TASK -> Your answer should consist of each line from the data below that contains "Tesoro".
[PROVIDED DATA]
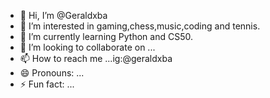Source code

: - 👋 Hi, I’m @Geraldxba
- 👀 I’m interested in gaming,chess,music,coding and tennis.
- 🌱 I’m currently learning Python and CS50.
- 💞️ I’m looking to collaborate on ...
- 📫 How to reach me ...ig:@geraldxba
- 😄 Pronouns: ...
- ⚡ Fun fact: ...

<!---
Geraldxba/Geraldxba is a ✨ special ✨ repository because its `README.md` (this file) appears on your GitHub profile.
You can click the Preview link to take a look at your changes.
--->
[/PROVIDED DATA]
[PROVIDED DATA]
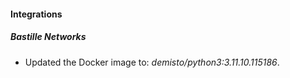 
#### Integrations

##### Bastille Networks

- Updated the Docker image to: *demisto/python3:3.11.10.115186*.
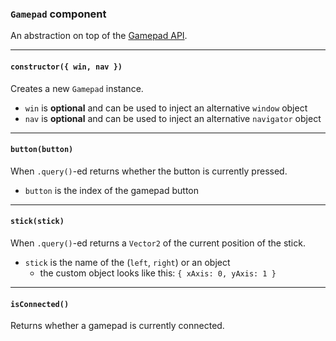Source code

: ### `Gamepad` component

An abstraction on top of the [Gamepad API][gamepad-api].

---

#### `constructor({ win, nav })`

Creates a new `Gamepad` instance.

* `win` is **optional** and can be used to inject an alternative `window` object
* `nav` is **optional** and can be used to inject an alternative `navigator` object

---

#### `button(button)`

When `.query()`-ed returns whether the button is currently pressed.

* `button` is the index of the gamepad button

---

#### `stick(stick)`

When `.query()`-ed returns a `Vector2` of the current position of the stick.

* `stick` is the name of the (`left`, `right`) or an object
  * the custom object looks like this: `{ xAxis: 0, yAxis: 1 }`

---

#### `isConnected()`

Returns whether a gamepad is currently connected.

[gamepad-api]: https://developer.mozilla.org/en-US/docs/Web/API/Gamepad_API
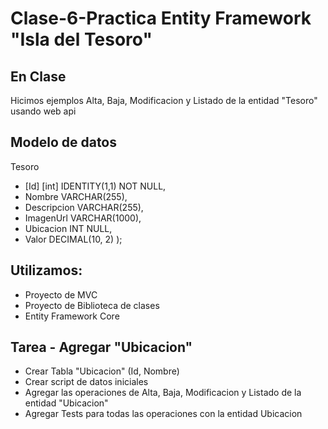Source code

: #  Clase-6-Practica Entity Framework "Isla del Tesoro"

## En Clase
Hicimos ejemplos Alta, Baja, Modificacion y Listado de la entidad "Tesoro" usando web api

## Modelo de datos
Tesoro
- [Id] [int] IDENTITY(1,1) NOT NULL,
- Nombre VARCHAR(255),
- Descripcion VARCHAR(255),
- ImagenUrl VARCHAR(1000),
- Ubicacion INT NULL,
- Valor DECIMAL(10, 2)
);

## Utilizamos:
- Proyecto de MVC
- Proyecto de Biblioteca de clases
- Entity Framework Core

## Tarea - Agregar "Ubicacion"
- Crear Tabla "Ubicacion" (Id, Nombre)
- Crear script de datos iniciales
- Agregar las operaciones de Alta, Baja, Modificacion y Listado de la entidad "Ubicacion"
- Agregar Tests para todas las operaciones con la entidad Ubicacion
[/PROVIDED DATA]
[PROVIDED DATA]
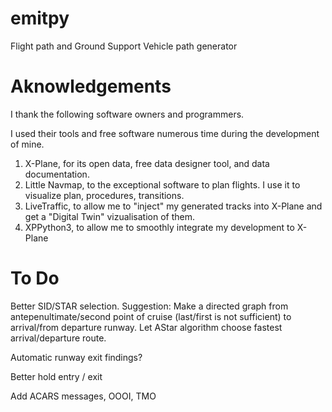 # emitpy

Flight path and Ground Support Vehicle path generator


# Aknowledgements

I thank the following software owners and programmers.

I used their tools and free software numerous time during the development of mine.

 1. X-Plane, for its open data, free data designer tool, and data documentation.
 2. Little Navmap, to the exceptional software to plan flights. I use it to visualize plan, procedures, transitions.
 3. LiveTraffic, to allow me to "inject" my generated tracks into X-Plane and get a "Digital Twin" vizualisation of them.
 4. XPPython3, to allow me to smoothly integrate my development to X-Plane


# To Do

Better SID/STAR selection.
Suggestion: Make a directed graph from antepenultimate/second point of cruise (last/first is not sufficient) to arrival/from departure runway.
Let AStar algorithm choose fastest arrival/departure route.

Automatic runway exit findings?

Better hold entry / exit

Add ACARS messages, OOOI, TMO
[/PROVIDED DATA]
EXERCISE RESULT ->
: #  Clase-6-Practica Entity Framework "Isla del Tesoro"
Hicimos ejemplos Alta, Baja, Modificacion y Listado de la entidad "Tesoro" usando web api
Tesoro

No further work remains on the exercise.